= Beginning of Section =

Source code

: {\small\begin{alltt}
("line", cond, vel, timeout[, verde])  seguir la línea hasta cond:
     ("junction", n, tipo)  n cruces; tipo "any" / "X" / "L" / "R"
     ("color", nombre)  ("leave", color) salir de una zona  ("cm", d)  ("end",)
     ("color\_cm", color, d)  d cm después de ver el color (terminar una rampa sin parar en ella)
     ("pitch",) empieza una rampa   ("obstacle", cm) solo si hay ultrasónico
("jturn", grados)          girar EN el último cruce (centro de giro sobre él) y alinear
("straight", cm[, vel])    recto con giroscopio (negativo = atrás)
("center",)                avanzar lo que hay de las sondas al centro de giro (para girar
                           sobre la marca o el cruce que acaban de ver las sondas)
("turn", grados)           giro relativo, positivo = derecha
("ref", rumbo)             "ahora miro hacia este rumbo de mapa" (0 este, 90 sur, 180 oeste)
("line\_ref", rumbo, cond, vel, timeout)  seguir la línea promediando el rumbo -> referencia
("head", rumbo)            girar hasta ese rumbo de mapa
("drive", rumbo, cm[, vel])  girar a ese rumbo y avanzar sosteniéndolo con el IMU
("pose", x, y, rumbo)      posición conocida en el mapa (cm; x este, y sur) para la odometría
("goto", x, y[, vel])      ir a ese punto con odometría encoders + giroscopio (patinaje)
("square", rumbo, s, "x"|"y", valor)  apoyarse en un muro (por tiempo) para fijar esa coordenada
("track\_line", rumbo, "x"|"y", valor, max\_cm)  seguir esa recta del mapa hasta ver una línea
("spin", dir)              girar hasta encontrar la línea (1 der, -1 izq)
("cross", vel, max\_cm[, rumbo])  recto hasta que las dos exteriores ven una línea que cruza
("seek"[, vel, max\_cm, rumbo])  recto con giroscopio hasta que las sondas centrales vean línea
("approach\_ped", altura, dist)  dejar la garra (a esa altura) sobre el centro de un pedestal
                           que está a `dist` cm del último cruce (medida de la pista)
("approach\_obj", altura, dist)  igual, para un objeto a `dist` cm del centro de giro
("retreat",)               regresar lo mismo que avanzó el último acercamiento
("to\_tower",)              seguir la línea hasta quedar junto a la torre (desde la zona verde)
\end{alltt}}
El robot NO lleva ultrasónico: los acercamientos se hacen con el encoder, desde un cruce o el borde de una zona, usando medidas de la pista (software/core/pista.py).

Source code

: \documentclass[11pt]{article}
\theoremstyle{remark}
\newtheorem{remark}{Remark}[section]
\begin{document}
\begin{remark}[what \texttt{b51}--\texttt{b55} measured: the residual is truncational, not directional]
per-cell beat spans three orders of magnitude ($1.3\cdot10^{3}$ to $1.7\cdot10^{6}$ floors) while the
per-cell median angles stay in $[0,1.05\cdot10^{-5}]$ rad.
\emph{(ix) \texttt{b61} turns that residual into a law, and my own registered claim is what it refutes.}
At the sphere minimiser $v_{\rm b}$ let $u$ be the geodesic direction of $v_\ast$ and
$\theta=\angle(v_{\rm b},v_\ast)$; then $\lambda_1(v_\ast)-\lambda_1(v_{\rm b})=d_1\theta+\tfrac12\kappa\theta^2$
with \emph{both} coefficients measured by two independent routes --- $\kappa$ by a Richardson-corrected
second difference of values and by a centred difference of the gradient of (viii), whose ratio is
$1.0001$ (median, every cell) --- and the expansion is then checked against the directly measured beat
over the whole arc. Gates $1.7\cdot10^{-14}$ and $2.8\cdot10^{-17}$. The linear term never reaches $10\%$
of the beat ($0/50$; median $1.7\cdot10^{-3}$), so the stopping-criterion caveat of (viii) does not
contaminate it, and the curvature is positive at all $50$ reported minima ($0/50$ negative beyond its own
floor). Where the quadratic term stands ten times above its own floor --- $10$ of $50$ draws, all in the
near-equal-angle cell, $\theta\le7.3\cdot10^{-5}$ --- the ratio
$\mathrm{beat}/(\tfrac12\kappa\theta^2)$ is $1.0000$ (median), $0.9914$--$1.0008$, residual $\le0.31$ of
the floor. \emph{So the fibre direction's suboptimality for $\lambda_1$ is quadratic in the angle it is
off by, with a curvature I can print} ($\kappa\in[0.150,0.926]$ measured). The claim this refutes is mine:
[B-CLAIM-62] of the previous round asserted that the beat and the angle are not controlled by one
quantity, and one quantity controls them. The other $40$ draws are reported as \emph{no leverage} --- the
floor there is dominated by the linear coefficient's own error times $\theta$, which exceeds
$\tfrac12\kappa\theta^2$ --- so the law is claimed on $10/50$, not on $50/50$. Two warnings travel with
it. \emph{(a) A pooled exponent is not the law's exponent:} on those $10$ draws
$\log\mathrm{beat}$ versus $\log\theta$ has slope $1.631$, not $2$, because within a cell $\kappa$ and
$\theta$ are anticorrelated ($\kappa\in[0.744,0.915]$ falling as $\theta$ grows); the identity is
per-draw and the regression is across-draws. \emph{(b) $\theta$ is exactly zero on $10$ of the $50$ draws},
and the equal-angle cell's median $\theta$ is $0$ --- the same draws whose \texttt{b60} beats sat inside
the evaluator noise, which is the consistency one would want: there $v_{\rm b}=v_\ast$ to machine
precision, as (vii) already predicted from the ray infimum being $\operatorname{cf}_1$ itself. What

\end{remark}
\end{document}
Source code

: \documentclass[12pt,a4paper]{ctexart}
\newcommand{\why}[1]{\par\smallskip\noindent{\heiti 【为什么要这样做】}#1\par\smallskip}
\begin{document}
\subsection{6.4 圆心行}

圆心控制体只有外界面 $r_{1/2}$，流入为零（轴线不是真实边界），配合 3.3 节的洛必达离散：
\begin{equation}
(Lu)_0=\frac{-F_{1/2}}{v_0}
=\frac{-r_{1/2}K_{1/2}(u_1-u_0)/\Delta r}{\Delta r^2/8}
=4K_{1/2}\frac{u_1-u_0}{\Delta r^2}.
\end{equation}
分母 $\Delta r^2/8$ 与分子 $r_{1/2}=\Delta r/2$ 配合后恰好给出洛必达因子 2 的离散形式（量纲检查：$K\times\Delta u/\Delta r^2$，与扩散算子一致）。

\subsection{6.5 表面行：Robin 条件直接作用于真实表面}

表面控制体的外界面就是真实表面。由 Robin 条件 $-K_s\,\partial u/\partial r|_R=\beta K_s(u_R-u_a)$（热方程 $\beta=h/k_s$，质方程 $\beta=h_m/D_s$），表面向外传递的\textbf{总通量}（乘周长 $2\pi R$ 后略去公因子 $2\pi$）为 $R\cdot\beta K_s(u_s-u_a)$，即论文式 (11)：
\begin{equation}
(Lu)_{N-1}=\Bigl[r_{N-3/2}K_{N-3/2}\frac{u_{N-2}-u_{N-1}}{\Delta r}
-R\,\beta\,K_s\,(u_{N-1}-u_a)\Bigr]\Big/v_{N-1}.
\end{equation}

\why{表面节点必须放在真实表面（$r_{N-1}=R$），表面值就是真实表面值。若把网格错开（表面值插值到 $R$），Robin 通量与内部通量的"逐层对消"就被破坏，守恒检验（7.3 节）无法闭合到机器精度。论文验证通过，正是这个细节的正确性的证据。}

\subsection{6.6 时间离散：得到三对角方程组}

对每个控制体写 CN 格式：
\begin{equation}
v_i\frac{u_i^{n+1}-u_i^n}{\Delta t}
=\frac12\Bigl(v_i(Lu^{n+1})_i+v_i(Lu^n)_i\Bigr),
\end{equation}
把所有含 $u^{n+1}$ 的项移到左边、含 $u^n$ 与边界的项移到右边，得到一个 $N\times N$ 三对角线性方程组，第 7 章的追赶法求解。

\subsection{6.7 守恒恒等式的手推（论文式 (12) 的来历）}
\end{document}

= End of Section =

_WHAT YOU ARE ASKED TO DO_
Whichever lines of the material hold the word "ultrasónico", find and copy them.

_FINISHED EXERCISE_
     ("pitch",) empieza una rampa   ("obstacle", cm) solo si hay ultrasónico
El robot NO lleva ultrasónico: los acercamientos se hacen con el encoder, desde un cruce o el borde de una zona, usando medidas de la pista (software/core/pista.py).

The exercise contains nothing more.